**Description of the task**
Quote the entries in full, character for character, without their images.

**Source data**
--- START ---

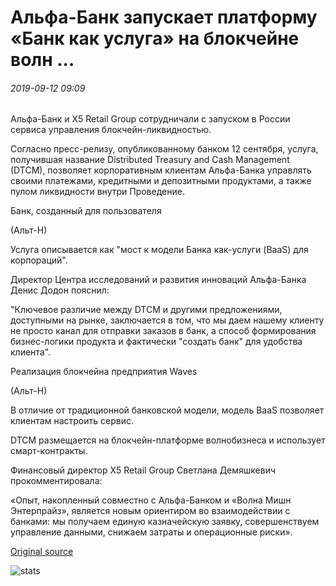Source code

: # Альфа-Банк запускает платформу «Банк как услуга» на блокчейне волн ...

###### 2019-09-12 09:09

Альфа-Банк и X5 Retail Group сотрудничали с запуском в России сервиса управления блокчейн-ликвидностью.

Согласно пресс-релизу, опубликованному банком 12 сентября, услуга, получившая название Distributed Treasury and Cash Management (DTCM), позволяет корпоративным клиентам Альфа-Банка управлять своими платежами, кредитными и депозитными продуктами, а также пулом ликвидности внутри Проведение.

Банк, созданный для пользователя

(Альт-Н)

Услуга описывается как "мост к модели Банка как-услуги (BaaS) для корпораций".

Директор Центра исследований и развития инноваций Альфа-Банка Денис Додон пояснил:

"Ключевое различие между DTCM и другими предложениями, доступными на рынке, заключается в том, что мы даем нашему клиенту не просто канал для отправки заказов в банк, а способ формирования бизнес-логики продукта и фактически "создать банк" для удобства клиента".

Реализация блокчейна предприятия Waves

(Альт-Н)

В отличие от традиционной банковской модели, модель BaaS позволяет клиентам настроить сервис.

DTCM размещается на блокчейн-платформе волнобизнеса и использует смарт-контракты.

Финансовый директор X5 Retail Group Светлана Демяшкевич прокомментировала:

«Опыт, накопленный совместно с Альфа-Банком и «Волна Мишн Энтерпрайз», является новым ориентиром во взаимодействии с банками: мы получаем единую казначейскую заявку, совершенствуем управление данными, снижаем затраты и операционные риски».

[Original source](https://cointelegraph.com/news/alfa-bank-launches-bank-as-a-service-platform-on-waves-blockchain)

![stats](https://c.statcounter.com/11760860/0/a89fa40b/1/ "stats")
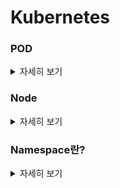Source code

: # Kubernetes

### POD
<details>
   <summary> 자세히 보기 </summary>
 
 <br>
   
쿠버네티스의 가장 작은 단위

한개 또는 여러개의 컨테이너를 담고 있을 수 있다. (긴밀하게 연결 돼있는)

파드내의 컨테이너는 IP address와 port space를 공유하고 같이 위치하고 같이 스케쥴된다.

그리고 같은 노드의 공유된 컨텍스트에서 실행된다.

우리가 Deployment를 쿠버네티스에 만들때 그것을 파드를 생성하는 일이고 그 안에 컨테이너도 같이 생성된다.

각각의 파드는 노드와 연결돼있고 삭제되거나 종료될때까지 노드에 남아서 스케쥴된다.

만약 노드가 실패한다면 동일한 파드가 다른 가능한 노드에서 실행될 것이다.

</details>

### Node
<details>
   <summary> 자세히 보기 </summary>
 
 <br>
   
파드는 항상 노드위에서 실행된다. 노드는 쿠버네티스의 워커 머신이다. 이 머신은 가상 머신일 수도 실제 머신일 수도 있다. 각 노드들은 control plane에 의해 관리된다. 노드는 여러개의 파드를 가지고 있을 수 있으며 쿠버네티스의 control plane은 자동적으로 노드들을 스케쥴링한다.

쿠버네티스 노드에는 최소 이것들이 실행되고 있다.

* Kubelet, control plane과 Node 사이에 커뮤니케이션을 담당하는 프로세스. 이것은 파드를 관리하고 컨테니어도 관리한다.

* 컨테이너 이미지를 저장소로부터 가져오는 역할을 하는 컨테이너 런타임이 실행되고 있다. 컨테이너를 unpacking하고 애플리케이션을 실행시키는 역할을 한다.





 </details>
 
 ### Namespace란?
<details>
   <summary> 자세히 보기 </summary>
 
 <br>
   
리눅스 커널의 특징중 하나이며 커널 리소스의 일부를 하나의 프로세스에게 할당할때 사용한다. 그렇게 함으로써 리소스를 프로세스에게 격리된 환경에서 제공할 수 있게 된다. 프로세스를 격리된 환경에서 실행할 때 필수적인 요소이며 마치 VM에서 돌아가는 것처럼 느끼게 한다.



 </details>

--- END ---

**Solution to this problem**
Source code

: # Альфа-Банк запускает платформу «Банк как услуга» на блокчейне волн ...

###### 2019-09-12 09:09

Альфа-Банк и X5 Retail Group сотрудничали с запуском в России сервиса управления блокчейн-ликвидностью.

Согласно пресс-релизу, опубликованному банком 12 сентября, услуга, получившая название Distributed Treasury and Cash Management (DTCM), позволяет корпоративным клиентам Альфа-Банка управлять своими платежами, кредитными и депозитными продуктами, а также пулом ликвидности внутри Проведение.

Банк, созданный для пользователя

(Альт-Н)

Услуга описывается как "мост к модели Банка как-услуги (BaaS) для корпораций".

Директор Центра исследований и развития инноваций Альфа-Банка Денис Додон пояснил:

"Ключевое различие между DTCM и другими предложениями, доступными на рынке, заключается в том, что мы даем нашему клиенту не просто канал для отправки заказов в банк, а способ формирования бизнес-логики продукта и фактически "создать банк" для удобства клиента".

Реализация блокчейна предприятия Waves

(Альт-Н)

В отличие от традиционной банковской модели, модель BaaS позволяет клиентам настроить сервис.

DTCM размещается на блокчейн-платформе волнобизнеса и использует смарт-контракты.

Финансовый директор X5 Retail Group Светлана Демяшкевич прокомментировала:

«Опыт, накопленный совместно с Альфа-Банком и «Волна Мишн Энтерпрайз», является новым ориентиром во взаимодействии с банками: мы получаем единую казначейскую заявку, совершенствуем управление данными, снижаем затраты и операционные риски».

[Original source](https://cointelegraph.com/news/alfa-bank-launches-bank-as-a-service-platform-on-waves-blockchain)

![stats](https://c.statcounter.com/11760860/0/a89fa40b/1/ "stats")
Source code

: # Kubernetes

### POD
<details>
   <summary> 자세히 보기 </summary>
 
 <br>
   
쿠버네티스의 가장 작은 단위

한개 또는 여러개의 컨테이너를 담고 있을 수 있다. (긴밀하게 연결 돼있는)

파드내의 컨테이너는 IP address와 port space를 공유하고 같이 위치하고 같이 스케쥴된다.

그리고 같은 노드의 공유된 컨텍스트에서 실행된다.

우리가 Deployment를 쿠버네티스에 만들때 그것을 파드를 생성하는 일이고 그 안에 컨테이너도 같이 생성된다.

각각의 파드는 노드와 연결돼있고 삭제되거나 종료될때까지 노드에 남아서 스케쥴된다.

만약 노드가 실패한다면 동일한 파드가 다른 가능한 노드에서 실행될 것이다.

</details>

### Node
<details>
   <summary> 자세히 보기 </summary>
 
 <br>
   
파드는 항상 노드위에서 실행된다. 노드는 쿠버네티스의 워커 머신이다. 이 머신은 가상 머신일 수도 실제 머신일 수도 있다. 각 노드들은 control plane에 의해 관리된다. 노드는 여러개의 파드를 가지고 있을 수 있으며 쿠버네티스의 control plane은 자동적으로 노드들을 스케쥴링한다.

쿠버네티스 노드에는 최소 이것들이 실행되고 있다.

* Kubelet, control plane과 Node 사이에 커뮤니케이션을 담당하는 프로세스. 이것은 파드를 관리하고 컨테니어도 관리한다.

* 컨테이너 이미지를 저장소로부터 가져오는 역할을 하는 컨테이너 런타임이 실행되고 있다. 컨테이너를 unpacking하고 애플리케이션을 실행시키는 역할을 한다.





 </details>
 
 ### Namespace란?
<details>
   <summary> 자세히 보기 </summary>
 
 <br>
   
리눅스 커널의 특징중 하나이며 커널 리소스의 일부를 하나의 프로세스에게 할당할때 사용한다. 그렇게 함으로써 리소스를 프로세스에게 격리된 환경에서 제공할 수 있게 된다. 프로세스를 격리된 환경에서 실행할 때 필수적인 요소이며 마치 VM에서 돌아가는 것처럼 느끼게 한다.



 </details>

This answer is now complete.